--- WHAT YOU NEED TO DO ---
In the entries that follow, find the line containing "So, a DiscordRecord can be accessed by doing"; from there, copy every line exactly through the line containing "TSAT implements Representative".

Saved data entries
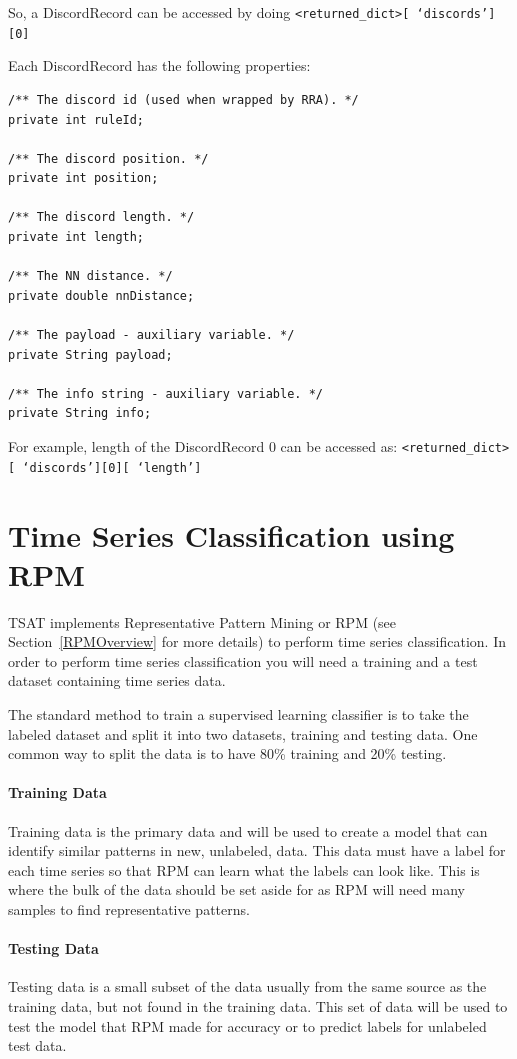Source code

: \documentclass[letterpaper, 12pt]{article}
\def\bsq#1{%
	\lq{#1}\rq}
\begin{document}
So, a DiscordRecord can be accessed by doing 
\texttt{<returned\_dict>[\bsq{discords}][0]}

Each DiscordRecord has the following properties:
\begin{lstlisting}
/** The discord id (used when wrapped by RRA). */
private int ruleId;

/** The discord position. */
private int position;

/** The discord length. */
private int length;

/** The NN distance. */
private double nnDistance;

/** The payload - auxiliary variable. */
private String payload;

/** The info string - auxiliary variable. */
private String info;

\end{lstlisting}

For example, length of the DiscordRecord 0 can be accessed as:
\texttt{<returned\_dict>[\bsq{discords}][0][\bsq{length}]}


\section{Time Series Classification using RPM}
\label{ClassGuide}
TSAT implements Representative Pattern Mining or RPM  (see Section~\ref{RPMOverview} for more details) to perform time series classification.  In order to perform time series classification you will need a training and a test dataset containing time series data.

The standard method to train a supervised learning classifier is to take the labeled dataset and split it into two datasets, training and testing data.  One common way to split the data is to have 80\% training and 20\% testing.  

\paragraph{Training Data}
Training data is the primary data and will be used to create a model that can identify similar patterns in new, unlabeled, data. This data must have a label for each time series so that RPM can learn what the labels can look like. This is where the bulk of the data should be set aside for as RPM will need many samples to find representative patterns.

\paragraph{Testing Data}
Testing data is a small subset of the data usually from the same source as the training data, but not found in the training data. This set of data will be used to test the model that RPM made for accuracy or to predict labels for unlabeled test data.
\end{document}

--- YOUR SOLUTION ---
So, a DiscordRecord can be accessed by doing 
\texttt{<returned\_dict>[\bsq{discords}][0]}

Each DiscordRecord has the following properties:
\begin{lstlisting}
/** The discord id (used when wrapped by RRA). */
private int ruleId;

/** The discord position. */
private int position;

/** The discord length. */
private int length;

/** The NN distance. */
private double nnDistance;

/** The payload - auxiliary variable. */
private String payload;

/** The info string - auxiliary variable. */
private String info;

\end{lstlisting}

For example, length of the DiscordRecord 0 can be accessed as:
\texttt{<returned\_dict>[\bsq{discords}][0][\bsq{length}]}


\section{Time Series Classification using RPM}
\label{ClassGuide}
TSAT implements Representative Pattern Mining or RPM  (see Section~\ref{RPMOverview} for more details) to perform time series classification.  In order to perform time series classification you will need a training and a test dataset containing time series data.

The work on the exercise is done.